On ajoutera au passage qu'en face d'un Président élu sur la devise Ensemble, tout devient possible , il y avait là, de surcroît, comme un rappel de priorités dans une ironie du sort calme et douce.

Vint le moment de la communion, où la Maîtrise de Notre-Dame a chanté les extraits du Serviteur souffrant du livre d'Isaïe : A la suite de l'épreuve endurée par son âme/ il verra et sera comblé. Par sa connaissance, le Juste, mon serviteur, justifiera les multitudes/ en s'accablant lui-même de leurs fautes.

Croyant et serviteur, tel fut Jean-Marie Lustiger.

Adieu au cardinal juif

A la fin d'une cérémonie simple et solennelle à la fois, au mot d'adieu si juste de Maurice Druon, l'assemblée n'a pas pu retenir pour certains les larmes, pour d'autres des applaudissements surgis d'un silence intense.
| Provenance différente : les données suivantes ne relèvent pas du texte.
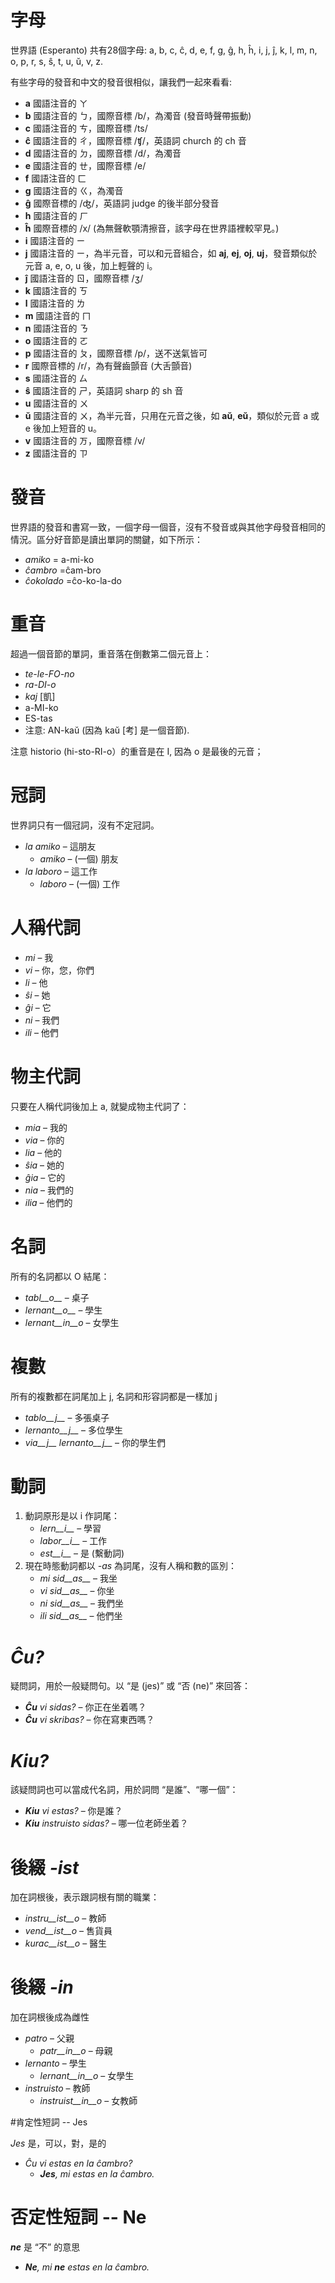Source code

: # 字母

世界語 (Esperanto) 共有28個字母: a, b, c, ĉ, d, e, f, g, ĝ, h, ĥ, i, j, ĵ, k, l, m, n, o, p, r, s, ŝ, t, u, ŭ, v, z.

有些字母的發音和中文的發音很相似，讓我們一起來看看:

- __a__ 國語注音的 ㄚ
- __b__ 國語注音的 ㄅ，國際音標 /b/，為濁音 (發音時聲帶振動)
- __c__ 國語注音的 ㄘ，國際音標 /ts/
- __ĉ__ 國語注音的 ㄔ，國際音標 /ʧ/，英語詞 church 的 ch 音
- __d__ 國語注音的 ㄉ，國際音標 /d/，為濁音
- __e__ 國語注音的 ㄝ，國際音標 /e/
- __f__ 國語注音的 ㄈ
- __g__ 國語注音的 ㄍ，為濁音
- __ĝ__ 國際音標的 /ʤ/，英語詞 judge 的後半部分發音
- __h__ 國語注音的 ㄏ
- __ĥ__ 國際音標的 /x/ (為無聲軟顎清擦音，該字母在世界語裡較罕見。)
- __i__ 國語注音的 ㄧ
- __j__ 國語注音的 ㄧ，為半元音，可以和元音組合，如 __aj__, __ej__, __oj__, __uj__，發音類似於元音 a, e, o, u 後，加上輕聲的 i。
- __ĵ__ 國語注音的 ㄖ，國際音標 /ʒ/
- __k__ 國語注音的 ㄎ
- __l__ 國語注音的 ㄌ
- __m__ 國語注音的 ㄇ
- __n__ 國語注音的 ㄋ
- __o__ 國語注音的 ㄛ
- __p__ 國語注音的 ㄆ，國際音標 /p/，送不送氣皆可
- __r__ 國際音標的 /r/，為有聲齒顫音 (大舌顫音)
- __s__ 國語注音的 ㄙ
- __ŝ__ 國語注音的 ㄕ，英語詞 sharp 的 sh 音 
- __u__ 國語注音的 ㄨ
- __ŭ__ 國語注音的 ㄨ，為半元音，只用在元音之後，如 __aŭ__, __eŭ__，類似於元音 a 或 e 後加上短音的 u。
- __v__ 國語注音的 ㄪ，國際音標 /v/
- __z__ 國語注音的 ㄗ



# 發音

世界語的發音和書寫一致，一個字母一個音，沒有不發音或與其他字母發音相同的情況。區分好音節是讀出單詞的關鍵，如下所示：

- *amiko* = a-mi-ko
- *ĉambro* =ĉam-bro
- *ĉokolado* =ĉo-ko-la-do 


# 重音

超過一個音節的單詞，重音落在倒數第二個元音上：

- *te-le-FO-no* 
- *ra-DI-o* 
- *kaj* [凱]
- a-MI-ko 
- ES-tas 
- 注意: AN-kaŭ (因為 kaŭ [考] 是一個音節).

注意 historio (hi-sto-RI-o）的重音是在 I, 因為 o 是最後的元音；


# 冠詞

 世界詞只有一個冠詞，沒有不定冠詞。

- *la amiko* – 這朋友
  - *amiko* – (一個) 朋友
- *la laboro* – 這工作
  - *laboro* – (一個) 工作


# 人稱代詞

- *mi* – 我
- *vi* – 你，您，你們
- *li* – 他
- *ŝi* – 她
- *ĝi* – 它
- *ni* – 我們
- *ili* – 他們


# 物主代詞

只要在人稱代詞後加上 a, 就變成物主代詞了：

- *mia* – 我的
- *via* – 你的
- *lia* – 他的
- *ŝia* – 她的
- *ĝia* – 它的
- *nia* – 我們的
- *ilia* – 他們的


# 名詞

所有的名詞都以 O 結尾：

- *tabl__o__* – 桌子
- *lernant__o__* – 學生
- *lernant__in__o* – 女學生


# 複數

所有的複數都在詞尾加上 j, 名詞和形容詞都是一樣加 j

- *tablo__j__* – 多張桌子
- *lernanto__j__* – 多位學生
- *via__j__ lernanto__j__* – 你的學生們


# 動詞

1. 動詞原形是以 i 作詞尾：
   - *lern__i__* – 學習
   - *labor__i__* – 工作
   - *est__i__* – 是 (繫動詞)
2. 現在時態動詞都以 _-as_ 為詞尾，沒有人稱和數的區別：
   - *mi sid__as__* – 我坐
   - *vi sid__as__* – 你坐
   - *ni sid__as__* – 我們坐
   - *ili sid__as__* – 他們坐


# *Ĉu?*

疑問詞，用於一般疑問句。以 “是 (jes)” 或 “否 (ne)” 來回答：

- *__Ĉu__ vi sidas?* – 你正在坐着嗎？
- *__Ĉu__ vi skribas?* – 你在寫東西嗎？


# *Kiu?*

該疑問詞也可以當成代名詞，用於詞問 “是誰”、“哪一個”：

- *__Kiu__ vi estas?* – 你是誰？
- *__Kiu__ instruisto sidas?* – 哪一位老師坐着？


# 後綴 *-ist*

加在詞根後，表示跟詞根有關的職業：


- *instru__ist__o* – 教師
- *vend__ist__o* – 售貨員
- *kurac__ist__o* – 醫生


# 後綴 *-in*

加在詞根後成為雌性

- *patro* – 父親
    - *patr__in__o* – 母親
- *lernanto* – 學生
    - *lernant__in__o* – 女學生
- *instruisto* – 教師
    - *instruist__in__o* – 女教師


#肯定性短詞 -- Jes

*Jes* 是，可以，對，是的

- *Ĉu vi estas en la ĉambro?* 
  - *__Jes__, mi estas en la ĉambro.* 


# 否定性短詞 -- Ne

*__ne__* 是 “不” 的意思

- *__Ne__, mi __ne__ estas en la ĉambro.* 

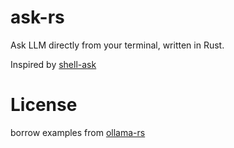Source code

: # ask-rs
Ask LLM directly from your terminal, written in Rust.

Inspired by [shell-ask](https://github.com/egoist/shell-ask)

# License
borrow examples from [ollama-rs](https://github.com/pepperoni21/ollama-rs)
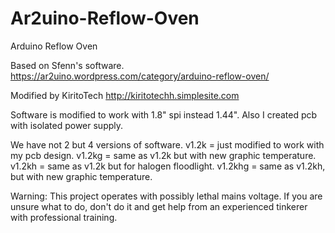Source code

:# Ar2uino-Reflow-Oven
Arduino Reflow Oven

Based on Sfenn's software.
https://ar2uino.wordpress.com/category/arduino-reflow-oven/

Modified by KiritoTech
http://kiritotechh.simplesite.com

Software is modified to work with 1.8" spi instead 1.44".
Also I created pcb with isolated power supply.

We have not 2 but 4 versions of software.
v1.2k = just modified to work with my pcb design.
v1.2kg = same as v1.2k but with new graphic temperature.
v1.2kh = same as v1.2k but for halogen floodlight.
v1.2khg = same as v1.2kh, but with new graphic temperature.

Warning: This project operates with possibly lethal mains voltage. 
If you are unsure what to do, don't do it and get help from an experienced tinkerer with professional training.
Dans une voix profonde, mettant en valeur sans affectation le phrasé de son texte, le secrétaire perpétuel de l'Académie française, en grand habit vert, a montré alors comment la perfection de la forme et la profondeur du fond pouvaient s'allier pour dire les sentiments du cœur et de l'esprit. Son éloge funèbre, exercice si difficile, monte vrai et bouleversant dans la cathédrale de Paris : la mort de Mgr Lustiger a pris une importance à chaque heure plus vaste et plus significative , comme si sa forme humaine avait un peu caché sa grandeur, et que se révélait, dans sa totale amplitude, l'image d'un homme au-dessus des hommes ... vous fûtes, Jean-Marie, pendant un quart de siècle, une manière de miracle : l'incroyable survenu, l'invraisemblable manifesté, l'impossible existant ; vous fûtes le cardinal juif ... Dans un monde en crise, vous avez repris, renoué, réconcilié en vous-même les fondements de notre civilisation et l'avez aidée à soutenir les coups de boutoir non du modernisme mais de la négation. En réponse à l'histoire tragique des juifs traqués par des nazis tout imprégnés de l'idéal aryen si funeste, si diabolique, Maurice Druon termine et affirme, ému, en saluant un fils, non pas du hasard, mais de l'exception ... notre frère supérieur .

Deux souvenirs

Pendant le long dernier adieu , au cours duquel les cinq cents prêtres viendront asperger le cercueil d'eau bénite, me revinrent dans le cœur deux rencontres avec le Cardinal : celle d'abord, lors du Jubilé des jeunes en 1984 à Rome, premières JMJ qui n'en avaient pas encore le nom, où j'avais comme de nombreux Français participé aux catéchèses de Sainte-Marie-Majeure ; l'un des matins, c'est Mgr Lustiger qui nous enseignait. Ce qui était frappant, et qui me reste encore aujourd'hui en mémoire c'est que tout était possible effectivement ; il y avait une force extraordinaire qui se dégageait de sa personne, de ses paroles lumineuses et vraies. C'était un peu comme sur le chemin d'Emmaüs, il nous ouvrait à l'intelligence des Ecritures et notre cœur devenait tout brûlant. On se sentait porté. Cette vertu de force manque cruellement aujourd'hui. Un deuxième moment me revint à l'esprit, plus récent celui-là. C'était en 2005. Après l'Office chanté et la messe du jeudi à Notre-Dame, un temps d'adoration était proposé aux fidèles. Dans la nef devenue silencieuse fermée enfin aux touristes, dans un ostensoir tout baigné d'encens, le corps du Christ était exposé et focalisait les regards et les cœurs de la poignée des présents. Me levant pour me rendre à un cours de l'Ecole cathédrale située tout à côté, je vis alors en sortant la silhouette du Cardinal. Il était là tout au fond de la Cathédrale. Il était debout, seul dans un clair obscur saisissant. Il priait et adorait intensément.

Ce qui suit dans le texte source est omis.